Starlink is quietly becoming one of the most practical tools in education policy, and Kenya is the latest proof. The SpaceX satellite network has connected 30 schools across different counties, giving more than 32,000 students and 1,000 teachers stable internet for the first time. The early results suggest the bottleneck was never a lack of software or ambition – it was the connection itself.

That matters because digital education projects often stall at the ugliest possible step: the classroom can have devices, platforms, and training, but if the signal drops, the whole plan turns into a PowerPoint exercise. In regions of Africa and South Asia, where about 75% of the world’s schoolchildren live, that gap is still one of the biggest reasons education quality diverges so sharply.

Teacher use jumped after Starlink connectivity arrived

Grow X Education has been working in Kenya with CEMASTEA on curriculum reform and social-emotional learning programmes, but even that kind of groundwork hit a familiar wall in 2025: schools with digital platforms still could not rely on broadband.

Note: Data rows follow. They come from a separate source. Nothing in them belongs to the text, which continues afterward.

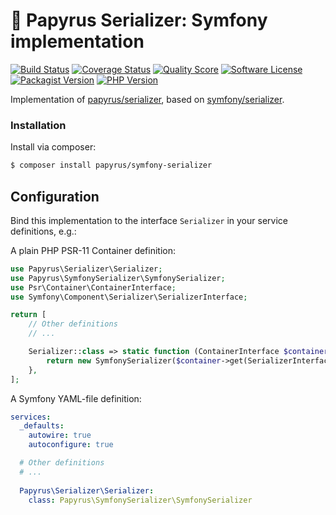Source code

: # 📜 Papyrus Serializer: Symfony implementation
[![Build Status](https://scrutinizer-ci.com/g/papyrusphp/symfony-serializer/badges/build.png?b=main)](https://github.com/papyrusphp/symfony-serializer/actions)
[![Coverage Status](https://img.shields.io/scrutinizer/coverage/g/papyrusphp/symfony-serializer.svg?style=flat)](https://scrutinizer-ci.com/g/papyrusphp/symfony-serializer/code-structure)
[![Quality Score](https://img.shields.io/scrutinizer/g/papyrusphp/symfony-serializer.svg?style=flat)](https://scrutinizer-ci.com/g/papyrusphp/symfony-serializer)
[![Software License](https://img.shields.io/badge/license-MIT-brightgreen.svg?style=flat)](LICENSE)
[![Packagist Version](https://img.shields.io/packagist/v/papyrus/symfony-serializer.svg?style=flat&include_prereleases)](https://packagist.org/packages/papyrus/symfony-serializer)
[![PHP Version](https://img.shields.io/badge/php-%5E8.1-8892BF.svg?style=flat)](http://www.php.net)

Implementation of [papyrus/serializer](https://github.com/papyrusphp/serializer), based on [symfony/serializer](https://github.com/symfony/serializer).

### Installation
Install via composer:
```bash
$ composer install papyrus/symfony-serializer
```

## Configuration
Bind this implementation to the interface `Serializer` in your service definitions, e.g.:

A plain PHP PSR-11 Container definition:

```php
use Papyrus\Serializer\Serializer;
use Papyrus\SymfonySerializer\SymfonySerializer;
use Psr\Container\ContainerInterface;
use Symfony\Component\Serializer\SerializerInterface;

return [
    // Other definitions
    // ...

    Serializer::class => static function (ContainerInterface $container): Serializer {
        return new SymfonySerializer($container->get(SerializerInterface::class)); 
    },
];
```
A Symfony YAML-file definition:
```yaml
services:
  _defaults:
    autowire: true
    autoconfigure: true

  # Other definitions
  # ...
  
  Papyrus\Serializer\Serializer:
    class: Papyrus\SymfonySerializer\SymfonySerializer
```
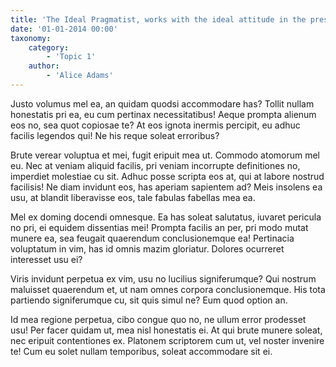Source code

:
 ```yaml
---
title: 'The Ideal Pragmatist, works with the ideal attitude in the present'
date: '01-01-2014 00:00'
taxonomy:
    category:
        - 'Topic 1'
    author:
        - 'Alice Adams'
---
```


Justo volumus mel ea, an quidam quodsi accommodare has? Tollit nullam honestatis pri ea, eu cum pertinax necessitatibus! Aeque prompta alienum eos no, sea quot copiosae te? At eos ignota inermis percipit, eu adhuc facilis legendos qui! Ne his reque soleat erroribus?

Brute verear voluptua et mei, fugit eripuit mea ut. Commodo atomorum mel eu. Nec at veniam aliquid facilis, pri veniam incorrupte definitiones no, imperdiet molestiae cu sit. Adhuc posse scripta eos at, qui at labore nostrud facilisis! Ne diam invidunt eos, has aperiam sapientem ad? Meis insolens ea usu, at blandit liberavisse eos, tale fabulas fabellas mea ea.

Mel ex doming docendi omnesque. Ea has soleat salutatus, iuvaret pericula no pri, ei equidem dissentias mei! Prompta facilis an per, pri modo mutat munere ea, sea feugait quaerendum conclusionemque ea! Pertinacia voluptatum in vim, has id omnis mazim gloriatur. Dolores ocurreret interesset usu ei?

Viris invidunt perpetua ex vim, usu no lucilius signiferumque? Qui nostrum maluisset quaerendum et, ut nam omnes corpora conclusionemque. His tota partiendo signiferumque cu, sit quis simul ne? Eum quod option an.

Id mea regione perpetua, cibo congue quo no, ne ullum error prodesset usu! Per facer quidam ut, mea nisl honestatis ei. At qui brute munere soleat, nec eripuit contentiones ex. Platonem scriptorem cum ut, vel noster invenire te! Cum eu solet nullam temporibus, soleat accommodare sit ei.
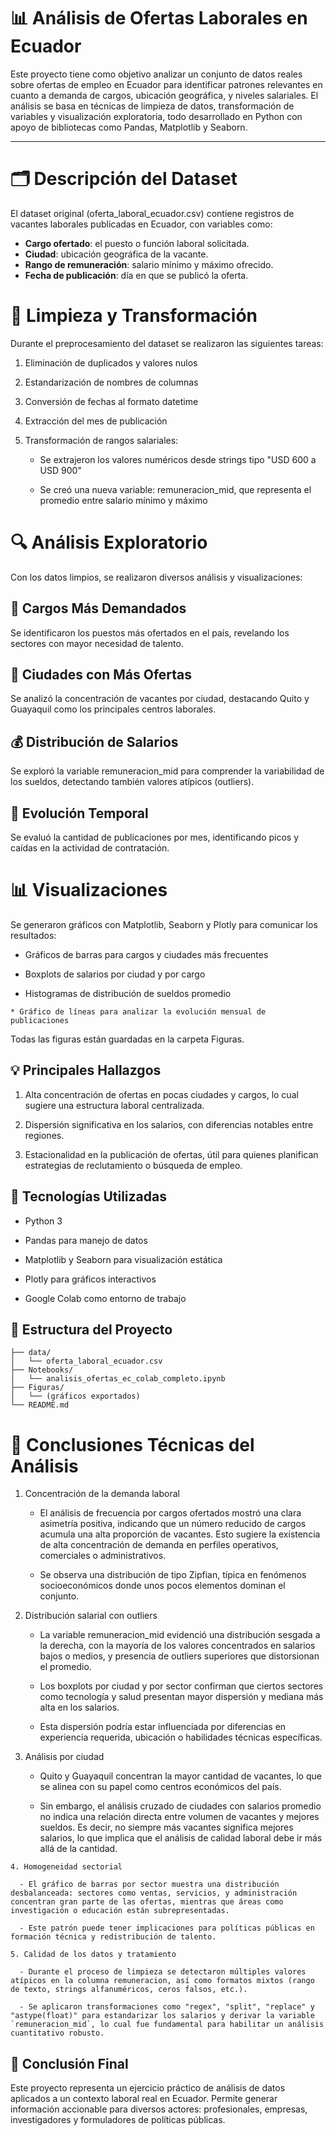 # 📊 Análisis de Ofertas Laborales en Ecuador

Este proyecto tiene como objetivo analizar un conjunto de datos reales sobre ofertas de empleo en Ecuador para identificar patrones relevantes en cuanto a demanda de cargos, ubicación geográfica, y niveles salariales. El análisis se basa en técnicas de limpieza de datos, transformación de variables y visualización exploratoria, todo desarrollado en Python con apoyo de bibliotecas como Pandas, Matplotlib y Seaborn.

---

# 🗂️ Descripción del Dataset

El dataset original (oferta_laboral_ecuador.csv) contiene registros de vacantes laborales publicadas en Ecuador, con variables como:

- **Cargo ofertado**: el puesto o función laboral solicitada.  
- **Ciudad**: ubicación geográfica de la vacante.  
- **Rango de remuneración**: salario mínimo y máximo ofrecido.  
- **Fecha de publicación**: día en que se publicó la oferta.

# 🧹 Limpieza y Transformación
Durante el preprocesamiento del dataset se realizaron las siguientes tareas:

   1. Eliminación de duplicados y valores nulos

   2. Estandarización de nombres de columnas

   3. Conversión de fechas al formato datetime

   4. Extracción del mes de publicación

   5. Transformación de rangos salariales:

        * Se extrajeron los valores numéricos desde strings tipo "USD 600 a USD 900"

        * Se creó una nueva variable: remuneracion_mid, que representa el promedio entre salario mínimo y máximo

# 🔍 Análisis Exploratorio

Con los datos limpios, se realizaron diversos análisis y visualizaciones:

## 📌 Cargos Más Demandados

Se identificaron los puestos más ofertados en el país, revelando los sectores con mayor necesidad de talento.

## 🌆 Ciudades con Más Ofertas

Se analizó la concentración de vacantes por ciudad, destacando Quito y Guayaquil como los principales centros laborales.

## 💰 Distribución de Salarios

Se exploró la variable remuneracion_mid para comprender la variabilidad de los sueldos, detectando también valores atípicos (outliers).

## 📅 Evolución Temporal

Se evaluó la cantidad de publicaciones por mes, identificando picos y caídas en la actividad de contratación.

# 📊 Visualizaciones

Se generaron gráficos con Matplotlib, Seaborn y Plotly para comunicar los resultados:

   * Gráficos de barras para cargos y ciudades más frecuentes

   * Boxplots de salarios por ciudad y por cargo

   * Histogramas de distribución de sueldos promedio

    * Gráfico de líneas para analizar la evolución mensual de publicaciones

Todas las figuras están guardadas en la carpeta Figuras.

## 💡 Principales Hallazgos

  1. Alta concentración de ofertas en pocas ciudades y cargos, lo cual sugiere una estructura laboral centralizada.

  2. Dispersión significativa en los salarios, con diferencias notables entre regiones.

  3. Estacionalidad en la publicación de ofertas, útil para quienes planifican estrategias de reclutamiento o búsqueda de empleo.

## 🧰 Tecnologías Utilizadas
  - Python 3

  - Pandas para manejo de datos

  - Matplotlib y Seaborn para visualización estática

  - Plotly para gráficos interactivos

  - Google Colab como entorno de trabajo

## 📂 Estructura del Proyecto

```
├── data/
│   └── oferta_laboral_ecuador.csv
├── Notebooks/
│   └── analisis_ofertas_ec_colab_completo.ipynb
├── Figuras/
│   └── (gráficos exportados)
└── README.md
```

# 📌 Conclusiones Técnicas del Análisis

1. Concentración de la demanda laboral

    - El análisis de frecuencia por cargos ofertados mostró una clara asimetría positiva, indicando que un número reducido de cargos acumula una alta proporción de vacantes. Esto sugiere la existencia de alta concentración de demanda en perfiles operativos, comerciales o administrativos.

    - Se observa una distribución de tipo Zipfian, típica en fenómenos socioeconómicos donde unos pocos elementos dominan el conjunto.

2. Distribución salarial con outliers

    - La variable remuneracion_mid evidenció una distribución sesgada a la derecha, con la mayoría de los valores concentrados en salarios bajos o medios, y presencia de outliers superiores que distorsionan el promedio.

    - Los boxplots por ciudad y por sector confirman que ciertos sectores como tecnología y salud presentan mayor dispersión y mediana más alta en los salarios.

    - Esta dispersión podría estar influenciada por diferencias en experiencia requerida, ubicación o habilidades técnicas específicas.

  3. Análisis por ciudad

      - Quito y Guayaquil concentran la mayor cantidad de vacantes, lo que se alinea con su papel como centros económicos del país.

      - Sin embargo, el análisis cruzado de ciudades con salarios promedio no indica una relación directa entre volumen de vacantes y mejores sueldos. Es decir, no siempre más vacantes significa mejores salarios, lo que implica que el análisis de calidad laboral debe ir más allá de la cantidad.

    4. Homogeneidad sectorial

      - El gráfico de barras por sector muestra una distribución desbalanceada: sectores como ventas, servicios, y administración concentran gran parte de las ofertas, mientras que áreas como investigación o educación están subrepresentadas.

      - Este patrón puede tener implicaciones para políticas públicas en formación técnica y redistribución de talento.

    5. Calidad de los datos y tratamiento

      - Durante el proceso de limpieza se detectaron múltiples valores atípicos en la columna remuneracion, así como formatos mixtos (rango de texto, strings alfanuméricos, ceros falsos, etc.).

      - Se aplicaron transformaciones como "regex", "split", "replace" y "astype(float)" para estandarizar los salarios y derivar la variable `remuneracion_mid`, lo cual fue fundamental para habilitar un análisis cuantitativo robusto.  

## 🎯 Conclusión Final

Este proyecto representa un ejercicio práctico de análisis de datos aplicados a un contexto laboral real en Ecuador. Permite generar información accionable para diversos actores: profesionales, empresas, investigadores y formuladores de políticas públicas.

Once Starlink entered the picture, the numbers moved fast. Within a month, the share of teachers using digital tools rose from 57% to 82%, while the number of students completing online assignments doubled from 18% to 36%.

That is the kind of lift satellite internet is trying to sell everywhere: not flashy speeds for urban users, but usable connectivity where terrestrial networks are patchy, expensive, or simply absent. Bolivia has already seen a similar rollout, with more than 1,000 students and teachers in 14 remote schools getting high-speed internet through Starlink.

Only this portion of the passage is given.